Using the records below, give again exactly the lines from the line that contains "Теперь перейдём к" through the line that contains "производим элементарные преобразования", both ends included, and only those.

Top of Source material

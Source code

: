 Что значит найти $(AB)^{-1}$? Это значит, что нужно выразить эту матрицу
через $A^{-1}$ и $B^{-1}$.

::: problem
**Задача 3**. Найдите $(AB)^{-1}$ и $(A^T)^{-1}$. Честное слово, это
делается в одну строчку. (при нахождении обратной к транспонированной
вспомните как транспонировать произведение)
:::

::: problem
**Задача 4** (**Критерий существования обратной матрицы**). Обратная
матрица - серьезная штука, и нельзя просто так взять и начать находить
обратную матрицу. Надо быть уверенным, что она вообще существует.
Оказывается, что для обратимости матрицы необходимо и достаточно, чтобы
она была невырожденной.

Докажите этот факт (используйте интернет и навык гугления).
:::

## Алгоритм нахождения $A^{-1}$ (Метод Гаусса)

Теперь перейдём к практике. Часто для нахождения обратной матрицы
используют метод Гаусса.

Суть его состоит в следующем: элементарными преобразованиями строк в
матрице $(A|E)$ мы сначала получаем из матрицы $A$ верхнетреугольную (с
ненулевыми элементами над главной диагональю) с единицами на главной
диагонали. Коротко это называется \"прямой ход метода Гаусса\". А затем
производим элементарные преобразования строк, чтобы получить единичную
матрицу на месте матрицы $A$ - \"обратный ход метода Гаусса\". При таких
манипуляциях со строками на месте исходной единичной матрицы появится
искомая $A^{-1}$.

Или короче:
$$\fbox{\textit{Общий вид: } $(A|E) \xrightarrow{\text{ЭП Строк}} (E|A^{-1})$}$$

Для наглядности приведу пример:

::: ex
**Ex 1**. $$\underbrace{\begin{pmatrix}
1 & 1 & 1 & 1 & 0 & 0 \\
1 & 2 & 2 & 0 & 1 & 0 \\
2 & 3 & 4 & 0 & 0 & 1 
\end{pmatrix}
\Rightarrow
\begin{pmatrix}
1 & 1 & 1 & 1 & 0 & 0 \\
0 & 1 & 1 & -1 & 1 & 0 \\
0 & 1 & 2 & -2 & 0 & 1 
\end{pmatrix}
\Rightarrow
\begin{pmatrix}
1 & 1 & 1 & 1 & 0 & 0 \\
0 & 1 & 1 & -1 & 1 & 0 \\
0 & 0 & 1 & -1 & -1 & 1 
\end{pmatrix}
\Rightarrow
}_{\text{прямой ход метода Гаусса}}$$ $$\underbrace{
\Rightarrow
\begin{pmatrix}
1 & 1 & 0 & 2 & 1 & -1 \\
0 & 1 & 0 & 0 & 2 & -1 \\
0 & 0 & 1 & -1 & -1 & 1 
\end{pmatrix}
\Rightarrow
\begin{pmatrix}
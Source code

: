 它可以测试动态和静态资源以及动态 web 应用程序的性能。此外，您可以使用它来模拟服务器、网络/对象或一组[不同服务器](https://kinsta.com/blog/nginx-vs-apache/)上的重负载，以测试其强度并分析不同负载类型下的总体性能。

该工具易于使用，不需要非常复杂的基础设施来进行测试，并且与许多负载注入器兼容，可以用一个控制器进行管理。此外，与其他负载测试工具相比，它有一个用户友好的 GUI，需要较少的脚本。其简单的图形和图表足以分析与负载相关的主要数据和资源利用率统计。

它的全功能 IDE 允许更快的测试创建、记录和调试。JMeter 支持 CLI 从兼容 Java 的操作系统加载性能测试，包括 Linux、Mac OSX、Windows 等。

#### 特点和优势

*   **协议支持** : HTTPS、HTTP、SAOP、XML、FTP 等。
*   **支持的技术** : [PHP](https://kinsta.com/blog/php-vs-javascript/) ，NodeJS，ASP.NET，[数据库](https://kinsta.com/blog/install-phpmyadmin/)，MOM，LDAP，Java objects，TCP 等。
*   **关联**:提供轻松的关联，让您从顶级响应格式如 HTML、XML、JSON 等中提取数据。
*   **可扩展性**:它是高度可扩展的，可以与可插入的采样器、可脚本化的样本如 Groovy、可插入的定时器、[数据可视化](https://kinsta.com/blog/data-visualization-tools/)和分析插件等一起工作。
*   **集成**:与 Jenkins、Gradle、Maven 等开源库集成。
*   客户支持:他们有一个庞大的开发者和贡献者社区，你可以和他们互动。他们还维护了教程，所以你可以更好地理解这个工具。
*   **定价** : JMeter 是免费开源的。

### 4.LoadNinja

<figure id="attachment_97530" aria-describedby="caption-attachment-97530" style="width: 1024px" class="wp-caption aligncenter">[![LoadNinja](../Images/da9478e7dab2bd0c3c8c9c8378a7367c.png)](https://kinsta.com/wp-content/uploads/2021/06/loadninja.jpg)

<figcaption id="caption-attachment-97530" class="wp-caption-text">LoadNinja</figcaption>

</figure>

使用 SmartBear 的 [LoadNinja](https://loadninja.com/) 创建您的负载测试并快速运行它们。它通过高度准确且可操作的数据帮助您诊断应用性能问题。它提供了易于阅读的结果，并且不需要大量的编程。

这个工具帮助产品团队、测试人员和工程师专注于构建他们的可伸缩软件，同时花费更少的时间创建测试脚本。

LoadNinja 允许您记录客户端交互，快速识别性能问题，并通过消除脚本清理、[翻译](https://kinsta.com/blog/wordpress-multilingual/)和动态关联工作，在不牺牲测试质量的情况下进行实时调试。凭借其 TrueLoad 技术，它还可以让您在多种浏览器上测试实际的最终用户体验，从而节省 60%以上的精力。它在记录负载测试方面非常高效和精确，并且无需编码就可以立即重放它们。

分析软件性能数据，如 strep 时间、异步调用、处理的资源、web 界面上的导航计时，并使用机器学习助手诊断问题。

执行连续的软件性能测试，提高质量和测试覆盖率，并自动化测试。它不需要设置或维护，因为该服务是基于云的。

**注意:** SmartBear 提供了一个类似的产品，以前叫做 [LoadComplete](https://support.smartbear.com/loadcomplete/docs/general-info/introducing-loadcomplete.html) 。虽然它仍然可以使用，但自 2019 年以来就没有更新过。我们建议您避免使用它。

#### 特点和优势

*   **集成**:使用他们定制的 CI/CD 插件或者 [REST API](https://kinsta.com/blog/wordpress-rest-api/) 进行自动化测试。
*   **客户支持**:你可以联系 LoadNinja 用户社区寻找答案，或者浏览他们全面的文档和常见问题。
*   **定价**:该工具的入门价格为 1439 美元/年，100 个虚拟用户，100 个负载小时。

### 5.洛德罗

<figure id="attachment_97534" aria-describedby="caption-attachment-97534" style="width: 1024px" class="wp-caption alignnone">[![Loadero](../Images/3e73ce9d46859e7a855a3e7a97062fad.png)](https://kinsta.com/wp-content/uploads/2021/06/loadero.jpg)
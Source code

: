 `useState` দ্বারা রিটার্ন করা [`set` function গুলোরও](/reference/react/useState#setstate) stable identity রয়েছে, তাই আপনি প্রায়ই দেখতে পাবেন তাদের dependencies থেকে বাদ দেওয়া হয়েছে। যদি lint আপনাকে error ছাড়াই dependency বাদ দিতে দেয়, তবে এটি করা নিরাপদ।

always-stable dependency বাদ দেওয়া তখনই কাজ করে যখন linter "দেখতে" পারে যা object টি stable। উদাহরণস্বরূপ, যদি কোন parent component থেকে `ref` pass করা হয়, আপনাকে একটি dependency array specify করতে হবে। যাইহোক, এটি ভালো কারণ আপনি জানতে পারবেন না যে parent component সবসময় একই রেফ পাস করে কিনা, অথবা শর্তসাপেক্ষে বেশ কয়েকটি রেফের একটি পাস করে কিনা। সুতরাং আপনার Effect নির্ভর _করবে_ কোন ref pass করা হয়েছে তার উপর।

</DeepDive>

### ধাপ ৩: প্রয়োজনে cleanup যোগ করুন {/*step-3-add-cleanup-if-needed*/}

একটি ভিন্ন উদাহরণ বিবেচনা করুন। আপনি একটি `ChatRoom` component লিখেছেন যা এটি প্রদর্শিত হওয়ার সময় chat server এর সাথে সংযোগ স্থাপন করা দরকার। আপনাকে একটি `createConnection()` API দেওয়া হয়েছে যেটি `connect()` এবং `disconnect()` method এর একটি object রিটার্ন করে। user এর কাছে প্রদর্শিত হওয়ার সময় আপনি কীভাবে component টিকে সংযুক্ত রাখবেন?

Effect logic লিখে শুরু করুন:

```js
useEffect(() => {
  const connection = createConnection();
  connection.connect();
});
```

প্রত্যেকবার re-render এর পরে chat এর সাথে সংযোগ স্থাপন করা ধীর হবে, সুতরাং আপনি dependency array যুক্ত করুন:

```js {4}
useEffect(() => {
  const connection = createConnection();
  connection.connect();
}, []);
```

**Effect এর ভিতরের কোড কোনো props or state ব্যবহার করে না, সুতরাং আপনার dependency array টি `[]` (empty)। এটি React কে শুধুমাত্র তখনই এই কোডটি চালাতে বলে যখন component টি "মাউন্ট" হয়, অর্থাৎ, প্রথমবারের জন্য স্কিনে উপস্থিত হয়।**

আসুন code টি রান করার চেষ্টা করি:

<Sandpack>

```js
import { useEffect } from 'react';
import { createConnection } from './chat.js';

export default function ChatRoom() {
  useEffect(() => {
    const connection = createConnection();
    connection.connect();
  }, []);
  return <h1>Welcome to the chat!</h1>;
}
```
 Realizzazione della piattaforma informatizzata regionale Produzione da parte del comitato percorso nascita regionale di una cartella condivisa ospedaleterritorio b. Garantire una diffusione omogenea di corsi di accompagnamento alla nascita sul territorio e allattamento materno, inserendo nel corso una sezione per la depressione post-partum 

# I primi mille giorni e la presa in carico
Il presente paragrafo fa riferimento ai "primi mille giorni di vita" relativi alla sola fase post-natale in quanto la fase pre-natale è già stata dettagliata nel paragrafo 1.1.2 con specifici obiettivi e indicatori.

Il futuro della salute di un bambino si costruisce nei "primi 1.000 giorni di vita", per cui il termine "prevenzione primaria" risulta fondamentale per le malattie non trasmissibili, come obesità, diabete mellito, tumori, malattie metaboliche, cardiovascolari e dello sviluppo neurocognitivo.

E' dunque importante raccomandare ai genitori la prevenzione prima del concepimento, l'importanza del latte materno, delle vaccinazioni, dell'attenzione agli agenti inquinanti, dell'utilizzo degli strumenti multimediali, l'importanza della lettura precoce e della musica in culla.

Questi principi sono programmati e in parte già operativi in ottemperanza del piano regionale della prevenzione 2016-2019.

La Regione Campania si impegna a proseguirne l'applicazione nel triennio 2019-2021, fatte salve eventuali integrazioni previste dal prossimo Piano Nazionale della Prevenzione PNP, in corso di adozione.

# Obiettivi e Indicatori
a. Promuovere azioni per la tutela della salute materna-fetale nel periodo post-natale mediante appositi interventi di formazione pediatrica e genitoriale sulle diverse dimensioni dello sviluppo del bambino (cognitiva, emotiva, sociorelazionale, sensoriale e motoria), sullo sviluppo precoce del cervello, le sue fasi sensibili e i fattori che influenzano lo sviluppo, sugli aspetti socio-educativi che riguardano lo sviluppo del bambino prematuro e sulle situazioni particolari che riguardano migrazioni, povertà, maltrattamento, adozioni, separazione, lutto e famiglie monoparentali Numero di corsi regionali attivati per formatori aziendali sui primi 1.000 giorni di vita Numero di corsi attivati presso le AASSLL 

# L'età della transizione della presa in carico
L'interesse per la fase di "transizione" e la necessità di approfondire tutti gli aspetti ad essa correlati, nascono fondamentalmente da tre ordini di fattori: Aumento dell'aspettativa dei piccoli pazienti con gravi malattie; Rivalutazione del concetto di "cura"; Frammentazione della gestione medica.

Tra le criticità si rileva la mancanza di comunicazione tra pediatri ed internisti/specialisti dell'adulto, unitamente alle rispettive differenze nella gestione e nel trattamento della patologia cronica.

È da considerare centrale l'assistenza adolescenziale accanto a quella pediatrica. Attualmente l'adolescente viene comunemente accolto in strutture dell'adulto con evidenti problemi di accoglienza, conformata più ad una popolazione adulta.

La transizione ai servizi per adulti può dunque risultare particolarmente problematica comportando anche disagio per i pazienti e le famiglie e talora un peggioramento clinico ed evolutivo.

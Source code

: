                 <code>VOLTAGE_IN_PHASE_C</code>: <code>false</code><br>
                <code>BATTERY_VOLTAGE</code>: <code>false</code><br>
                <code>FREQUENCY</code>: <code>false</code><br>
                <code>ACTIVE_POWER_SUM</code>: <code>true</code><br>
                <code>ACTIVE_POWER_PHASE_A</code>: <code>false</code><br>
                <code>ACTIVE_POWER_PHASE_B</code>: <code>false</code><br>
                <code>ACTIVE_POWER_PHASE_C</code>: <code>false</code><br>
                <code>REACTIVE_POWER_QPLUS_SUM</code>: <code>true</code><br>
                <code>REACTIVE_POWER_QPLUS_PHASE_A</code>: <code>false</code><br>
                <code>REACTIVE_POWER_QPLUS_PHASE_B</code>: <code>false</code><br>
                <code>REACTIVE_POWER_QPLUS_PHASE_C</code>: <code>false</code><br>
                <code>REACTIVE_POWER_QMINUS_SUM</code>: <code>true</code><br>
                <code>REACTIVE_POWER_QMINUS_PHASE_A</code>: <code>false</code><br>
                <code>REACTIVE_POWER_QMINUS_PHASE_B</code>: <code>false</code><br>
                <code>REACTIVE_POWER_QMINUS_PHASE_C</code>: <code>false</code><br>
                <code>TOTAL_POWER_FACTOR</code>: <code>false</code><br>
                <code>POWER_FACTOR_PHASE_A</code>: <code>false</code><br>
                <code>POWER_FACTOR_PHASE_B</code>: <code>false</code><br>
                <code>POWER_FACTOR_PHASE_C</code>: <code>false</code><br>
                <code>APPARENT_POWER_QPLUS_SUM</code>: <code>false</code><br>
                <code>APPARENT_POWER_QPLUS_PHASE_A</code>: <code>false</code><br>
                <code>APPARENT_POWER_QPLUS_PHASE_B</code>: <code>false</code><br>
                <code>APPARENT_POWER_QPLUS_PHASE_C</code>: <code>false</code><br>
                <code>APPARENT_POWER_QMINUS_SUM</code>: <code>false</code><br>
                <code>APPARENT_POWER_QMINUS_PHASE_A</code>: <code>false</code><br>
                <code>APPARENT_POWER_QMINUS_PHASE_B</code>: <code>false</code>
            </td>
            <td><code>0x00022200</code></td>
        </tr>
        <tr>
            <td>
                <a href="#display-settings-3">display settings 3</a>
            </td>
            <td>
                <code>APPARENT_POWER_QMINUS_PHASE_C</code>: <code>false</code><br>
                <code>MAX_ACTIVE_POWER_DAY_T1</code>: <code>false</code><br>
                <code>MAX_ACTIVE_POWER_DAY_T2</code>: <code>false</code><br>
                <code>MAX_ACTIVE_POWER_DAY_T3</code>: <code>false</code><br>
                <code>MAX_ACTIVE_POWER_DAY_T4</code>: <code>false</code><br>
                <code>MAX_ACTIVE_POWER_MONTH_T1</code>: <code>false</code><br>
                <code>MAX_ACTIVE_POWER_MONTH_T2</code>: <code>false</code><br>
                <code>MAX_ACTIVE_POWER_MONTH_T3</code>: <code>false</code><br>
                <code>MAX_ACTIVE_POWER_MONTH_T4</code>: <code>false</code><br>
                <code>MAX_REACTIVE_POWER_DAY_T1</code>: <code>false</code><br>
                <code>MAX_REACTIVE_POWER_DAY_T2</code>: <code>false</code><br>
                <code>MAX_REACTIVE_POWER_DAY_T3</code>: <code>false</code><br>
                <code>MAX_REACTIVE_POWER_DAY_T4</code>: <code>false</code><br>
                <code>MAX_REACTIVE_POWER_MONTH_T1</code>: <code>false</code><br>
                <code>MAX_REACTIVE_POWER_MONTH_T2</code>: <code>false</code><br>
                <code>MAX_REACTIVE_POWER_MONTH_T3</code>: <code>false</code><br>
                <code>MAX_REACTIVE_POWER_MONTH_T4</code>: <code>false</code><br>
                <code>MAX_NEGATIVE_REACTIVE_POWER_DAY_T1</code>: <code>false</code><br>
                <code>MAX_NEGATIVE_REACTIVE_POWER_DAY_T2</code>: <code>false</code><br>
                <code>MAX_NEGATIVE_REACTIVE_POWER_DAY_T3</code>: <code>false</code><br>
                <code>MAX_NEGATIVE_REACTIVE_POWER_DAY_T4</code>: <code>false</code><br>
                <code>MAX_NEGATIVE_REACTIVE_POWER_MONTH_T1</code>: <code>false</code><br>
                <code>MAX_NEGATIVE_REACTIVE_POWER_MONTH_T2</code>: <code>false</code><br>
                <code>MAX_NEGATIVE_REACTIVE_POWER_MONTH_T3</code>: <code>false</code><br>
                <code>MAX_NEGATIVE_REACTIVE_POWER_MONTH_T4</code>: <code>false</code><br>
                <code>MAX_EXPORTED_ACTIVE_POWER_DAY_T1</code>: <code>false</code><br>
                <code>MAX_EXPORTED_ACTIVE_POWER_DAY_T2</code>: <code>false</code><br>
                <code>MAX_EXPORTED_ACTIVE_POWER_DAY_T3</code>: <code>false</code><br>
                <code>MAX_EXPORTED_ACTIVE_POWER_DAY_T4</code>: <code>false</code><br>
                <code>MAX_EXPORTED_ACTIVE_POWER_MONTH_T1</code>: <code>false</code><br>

Bottom of Source material

Reply to the task
Теперь перейдём к практике. Часто для нахождения обратной матрицы
используют метод Гаусса.

Суть его состоит в следующем: элементарными преобразованиями строк в
матрице $(A|E)$ мы сначала получаем из матрицы $A$ верхнетреугольную (с
ненулевыми элементами над главной диагональю) с единицами на главной
диагонали. Коротко это называется \"прямой ход метода Гаусса\". А затем
производим элементарные преобразования строк, чтобы получить единичную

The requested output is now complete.